I wasn’t alone, I’m silly but I’m not stupid, there was no way I was going to be able to carry any food back with me.
At the time, I wanted to get some fresh air and be out in the “real world” but what I didn’t expect was how unbelievably freaked out I would get.
Everything was so loud, there were too many people, too much noise, too much going on and I nearly gave myself a hernia when an ambulance put on its siren beside me. It was all a bit much.
You see, in the hospital, you get into some kind of routine. There are nurses on hand if you have any questions or need help with something, there are people who are in the same boat as you. You’re in this weird bubble and once you’re out, it’s a whole new ball game.

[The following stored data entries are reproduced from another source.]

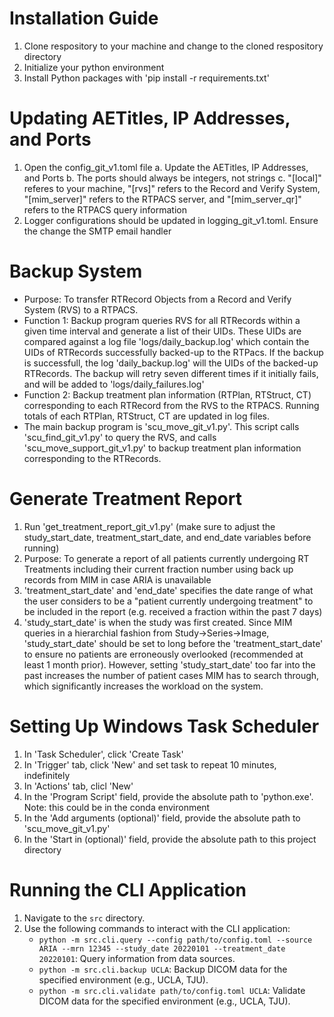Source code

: # Installation Guide
1. Clone respository to your machine and change to the cloned respository directory
2. Initialize your python environment
3. Install Python packages with
'pip install -r requirements.txt'

# Updating AETitles, IP Addresses, and Ports
1. Open the config_git_v1.toml file
    a. Update the AETitles, IP Addresses, and Ports
    b. The ports should always be integers, not strings
    c. "[local]" referes to your machine, "[rvs]" refers to the Record and Verify System, "[mim_server]" refers to the RTPACS server,   and "[mim_server_qr]" refers to the RTPACS query information
2. Logger configurations should be updated in logging_git_v1.toml. Ensure the change the SMTP email handler

# Backup System
- Purpose: To transfer RTRecord Objects from a Record and Verify System (RVS) to a RTPACS.
- Function 1: Backup program queries RVS for all RTRecords within a given time interval and generate a list of their UIDs. These UIDs are compared against a log file 'logs/daily_backup.log' which contain the UIDs of RTRecords successfully backed-up to the RTPacs. If the backup is successfull, the log 'daily_backup.log' will the UIDs of the backed-up RTRecords. The backup will retry seven different times if it initially fails, and will be added to 'logs/daily_failures.log'
- Function 2: Backup treatment plan information (RTPlan, RTStruct, CT) corresponding to each RTRecord from the RVS to the RTPACS. Running totals of each RTPlan, RTStruct, CT are updated in log files.
- The main backup program is 'scu_move_git_v1.py'. This script calls 'scu_find_git_v1.py' to query the RVS, and calls 'scu_move_support_git_v1.py' to backup treatment plan information corresponding to the RTRecords.

# Generate Treatment Report
1. Run 'get_treatment_report_git_v1.py' (make sure to adjust the study_start_date, treatment_start_date, and end_date variables before running)
2. Purpose: To generate a report of all patients currently undergoing RT Treatments including their current fraction number using back up records from MIM in case ARIA is unavailable
3. 'treatment_start_date' and 'end_date' specifies the date range of what the user considers to be a "patient currently undergoing treatment" to be included in the report (e.g. received a fraction within the past 7 days)
4. 'study_start_date' is when the study was first created. Since MIM queries in a hierarchial fashion from Study->Series->Image, 'study_start_date' should be set to long before the 'treatment_start_date' to ensure no patients are erroneously overlooked (recommended at least 1 month prior). However, setting 'study_start_date' too far into the past increases the number of patient cases MIM has to search through, which significantly increases the workload on the system.

# Setting Up Windows Task Scheduler
1. In 'Task Scheduler', click 'Create Task'
2. In 'Trigger' tab, click 'New' and set task to repeat 10 minutes, indefinitely
3. In 'Actions' tab, clicl 'New'
4. In the 'Program Script' field, provide the absolute path to 'python.exe'. Note: this could be in the conda environment
5. In the 'Add arguments (optional)' field, provide the absolute path to 'scu_move_git_v1.py'
6. In the 'Start in (optional)' field, provide the absolute path to this project directory

# Running the CLI Application
1. Navigate to the `src` directory.
2. Use the following commands to interact with the CLI application:
   - `python -m src.cli.query --config path/to/config.toml --source ARIA --mrn 12345 --study_date 20220101 --treatment_date 20220101`: Query information from data sources.
   - `python -m src.cli.backup UCLA`: Backup DICOM data for the specified environment (e.g., UCLA, TJU).
   - `python -m src.cli.validate path/to/config.toml UCLA`: Validate DICOM data for the specified environment (e.g., UCLA, TJU).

I had to learn how to live my life with TinTin on my own and I never really anticipated how scary it would be. I was so focused on getting out, ha I sound like I was in prison, that when I did I went into shock.
I felt like I had been smacked in the face and it was the first time I felt that I wouldn’t be able to cope with it all.
In hospital, the fact I had managed to walk from my bed to the waiting room was a massive achievement. Being on the outside, I just looked tired and ill. I walked really slowly and was still slightly hunched over from being opened up through my abdominal wall. I felt really strange and alienated but once I was out, there was no way that I was going to admit it. I kept going, I walked round the supermarket, back home and I was so exhausted I had to get my partner-at-the-time to put me into my pyjamas.
21 and I was being dressed. I was not in a good place mentally. I kept thinking of all the things that could go wrong and how alone I felt.
I wish I had taken more pictures of my time in hospital and in the early days just so I can show you all, but at the time, the thought of a camera in my face was just a little bit too much to bear.
Things did get easier. I stopped thinking of the ‘if, buts and maybes’, and just tried to take every day as it came. It is a hard thing to do, but when you’re going through such a major transitional phase in your life, it’s the only thing that you can do.
You don’t know how your recovery will go, how your stoma will behave, how you will react out in public, how work will be, how friends will be around you… You just don’t know till it happens so it really is best to take the experience as it comes rather than worrying about it, because worrying, as we all know, just causes more stress.
How were you when you came out of the hospital for the first time?